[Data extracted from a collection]
━━━━━━━━━━━━━━━━━━━━
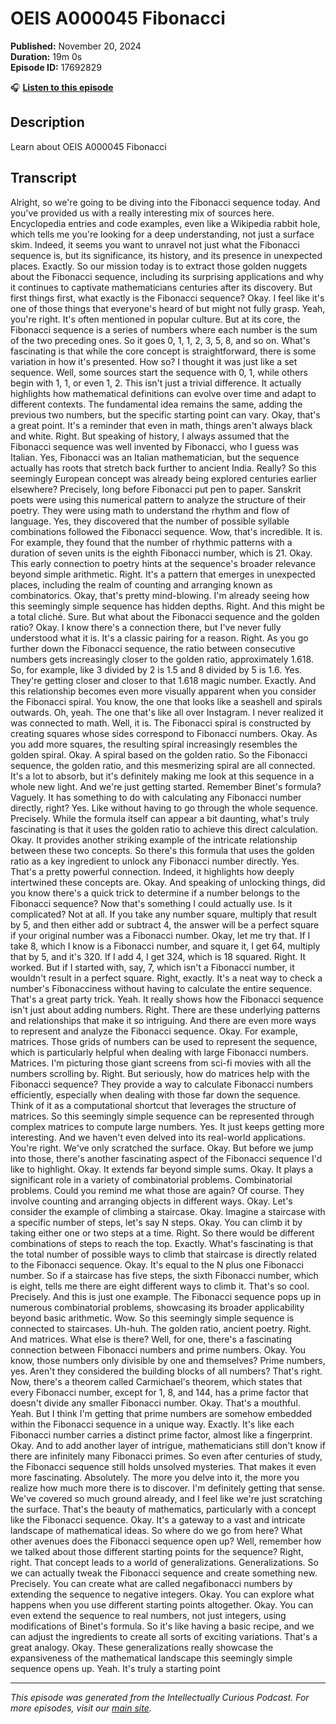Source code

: # OEIS A000045 Fibonacci

**Published:** November 20, 2024  
**Duration:** 19m 0s  
**Episode ID:** 17692829

🎧 **[Listen to this episode](https://intellectuallycurious.buzzsprout.com/2529712/episodes/17692829-oeis-a000045-fibonacci)**

## Description

Learn about OEIS A000045 Fibonacci

## Transcript

Alright, so we're going to be diving into the Fibonacci sequence today. And you've provided us with a really interesting mix of sources here. Encyclopedia entries and code examples, even like a Wikipedia rabbit hole, which tells me you're looking for a deep understanding, not just a surface skim. Indeed, it seems you want to unravel not just what the Fibonacci sequence is, but its significance, its history, and its presence in unexpected places. Exactly. So our mission today is to extract those golden nuggets about the Fibonacci sequence, including its surprising applications and why it continues to captivate mathematicians centuries after its discovery. But first things first, what exactly is the Fibonacci sequence? Okay. I feel like it's one of those things that everyone's heard of but might not fully grasp. Yeah, you're right. It's often mentioned in popular culture. But at its core, the Fibonacci sequence is a series of numbers where each number is the sum of the two preceding ones. So it goes 0, 1, 1, 2, 3, 5, 8, and so on. What's fascinating is that while the core concept is straightforward, there is some variation in how it's presented. How so? I thought it was just like a set sequence. Well, some sources start the sequence with 0, 1, while others begin with 1, 1, or even 1, 2. This isn't just a trivial difference. It actually highlights how mathematical definitions can evolve over time and adapt to different contexts. The fundamental idea remains the same, adding the previous two numbers, but the specific starting point can vary. Okay, that's a great point. It's a reminder that even in math, things aren't always black and white. Right. But speaking of history, I always assumed that the Fibonacci sequence was well invented by Fibonacci, who I guess was Italian. Yes, Fibonacci was an Italian mathematician, but the sequence actually has roots that stretch back further to ancient India. Really? So this seemingly European concept was already being explored centuries earlier elsewhere? Precisely, long before Fibonacci put pen to paper. Sanskrit poets were using this numerical pattern to analyze the structure of their poetry. They were using math to understand the rhythm and flow of language. Yes, they discovered that the number of possible syllable combinations followed the Fibonacci sequence. Wow, that's incredible. It is. For example, they found that the number of rhythmic patterns with a duration of seven units is the eighth Fibonacci number, which is 21. Okay. This early connection to poetry hints at the sequence's broader relevance beyond simple arithmetic. Right. It's a pattern that emerges in unexpected places, including the realm of counting and arranging known as combinatorics. Okay, that's pretty mind-blowing. I'm already seeing how this seemingly simple sequence has hidden depths. Right. And this might be a total cliché. Sure. But what about the Fibonacci sequence and the golden ratio? Okay. I know there's a connection there, but I've never fully understood what it is. It's a classic pairing for a reason. Right. As you go further down the Fibonacci sequence, the ratio between consecutive numbers gets increasingly closer to the golden ratio, approximately 1.618. So, for example, like 3 divided by 2 is 1.5 and 8 divided by 5 is 1.6. Yes. They're getting closer and closer to that 1.618 magic number. Exactly. And this relationship becomes even more visually apparent when you consider the Fibonacci spiral. You know, the one that looks like a seashell and spirals outwards. Oh, yeah. The one that's like all over Instagram. I never realized it was connected to math. Well, it is. The Fibonacci spiral is constructed by creating squares whose sides correspond to Fibonacci numbers. Okay. As you add more squares, the resulting spiral increasingly resembles the golden spiral. Okay. A spiral based on the golden ratio. So the Fibonacci sequence, the golden ratio, and this mesmerizing spiral are all connected. It's a lot to absorb, but it's definitely making me look at this sequence in a whole new light. And we're just getting started. Remember Binet's formula? Vaguely. It has something to do with calculating any Fibonacci number directly, right? Yes. Like without having to go through the whole sequence. Precisely. While the formula itself can appear a bit daunting, what's truly fascinating is that it uses the golden ratio to achieve this direct calculation. Okay. It provides another striking example of the intricate relationship between these two concepts. So there's this formula that uses the golden ratio as a key ingredient to unlock any Fibonacci number directly. Yes. That's a pretty powerful connection. Indeed, it highlights how deeply intertwined these concepts are. Okay. And speaking of unlocking things, did you know there's a quick trick to determine if a number belongs to the Fibonacci sequence? Now that's something I could actually use. Is it complicated? Not at all. If you take any number square, multiply that result by 5, and then either add or subtract 4, the answer will be a perfect square if your original number was a Fibonacci number. Okay, let me try that. If I take 8, which I know is a Fibonacci number, and square it, I get 64, multiply that by 5, and it's 320. If I add 4, I get 324, which is 18 squared. Right. It worked. But if I started with, say, 7, which isn't a Fibonacci number, it wouldn't result in a perfect square. Right, exactly. It's a neat way to check a number's Fibonacciness without having to calculate the entire sequence. That's a great party trick. Yeah. It really shows how the Fibonacci sequence isn't just about adding numbers. Right. There are these underlying patterns and relationships that make it so intriguing. And there are even more ways to represent and analyze the Fibonacci sequence. Okay. For example, matrices. Those grids of numbers can be used to represent the sequence, which is particularly helpful when dealing with large Fibonacci numbers. Matrices. I'm picturing those giant screens from sci-fi movies with all the numbers scrolling by. Right. But seriously, how do matrices help with the Fibonacci sequence? They provide a way to calculate Fibonacci numbers efficiently, especially when dealing with those far down the sequence. Think of it as a computational shortcut that leverages the structure of matrices. So this seemingly simple sequence can be represented through complex matrices to compute large numbers. Yes. It just keeps getting more interesting. And we haven't even delved into its real-world applications. You're right. We've only scratched the surface. Okay. But before we jump into those, there's another fascinating aspect of the Fibonacci sequence I'd like to highlight. Okay. It extends far beyond simple sums. Okay. It plays a significant role in a variety of combinatorial problems. Combinatorial problems. Could you remind me what those are again? Of course. They involve counting and arranging objects in different ways. Okay. Let's consider the example of climbing a staircase. Okay. Imagine a staircase with a specific number of steps, let's say N steps. Okay. You can climb it by taking either one or two steps at a time. Right. So there would be different combinations of steps to reach the top. Exactly. What's fascinating is that the total number of possible ways to climb that staircase is directly related to the Fibonacci sequence. Okay. It's equal to the N plus one Fibonacci number. So if a staircase has five steps, the sixth Fibonacci number, which is eight, tells me there are eight different ways to climb it. That's so cool. Precisely. And this is just one example. The Fibonacci sequence pops up in numerous combinatorial problems, showcasing its broader applicability beyond basic arithmetic. Wow. So this seemingly simple sequence is connected to staircases. Uh-huh. The golden ratio, ancient poetry. Right. And matrices. What else is there? Well, for one, there's a fascinating connection between Fibonacci numbers and prime numbers. Okay. You know, those numbers only divisible by one and themselves? Prime numbers, yes. Aren't they considered the building blocks of all numbers? That's right. Now, there's a theorem called Carmichael's theorem, which states that every Fibonacci number, except for 1, 8, and 144, has a prime factor that doesn't divide any smaller Fibonacci number. Okay. That's a mouthful. Yeah. But I think I'm getting that prime numbers are somehow embedded within the Fibonacci sequence in a unique way. Exactly. It's like each Fibonacci number carries a distinct prime factor, almost like a fingerprint. Okay. And to add another layer of intrigue, mathematicians still don't know if there are infinitely many Fibonacci primes. So even after centuries of study, the Fibonacci sequence still holds unsolved mysteries. That makes it even more fascinating. Absolutely. The more you delve into it, the more you realize how much more there is to discover. I'm definitely getting that sense. We've covered so much ground already, and I feel like we're just scratching the surface. That's the beauty of mathematics, particularly with a concept like the Fibonacci sequence. Okay. It's a gateway to a vast and intricate landscape of mathematical ideas. So where do we go from here? What other avenues does the Fibonacci sequence open up? Well, remember how we talked about those different starting points for the sequence? Right, right. That concept leads to a world of generalizations. Generalizations. So we can actually tweak the Fibonacci sequence and create something new. Precisely. You can create what are called negafibonacci numbers by extending the sequence to negative integers. Okay. You can explore what happens when you use different starting points altogether. Okay. You can even extend the sequence to real numbers, not just integers, using modifications of Binet's formula. So it's like having a basic recipe, and we can adjust the ingredients to create all sorts of exciting variations. That's a great analogy. Okay. These generalizations really showcase the expansiveness of the mathematical landscape this seemingly simple sequence opens up. Yeah. It's truly a starting point

---
*This episode was generated from the Intellectually Curious Podcast. For more episodes, visit our [main site](https://intellectuallycurious.buzzsprout.com).*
━━━━━━━━━━━━━━━━━━━━
→ EXERCISE BRIEF:
Reproduce only the lines above, starting at the line with "## Description" and ending at the line with "## Transcript", exactly as written.

→ ANSWER TO THIS TASK:
## Description

Learn about OEIS A000045 Fibonacci

## Transcript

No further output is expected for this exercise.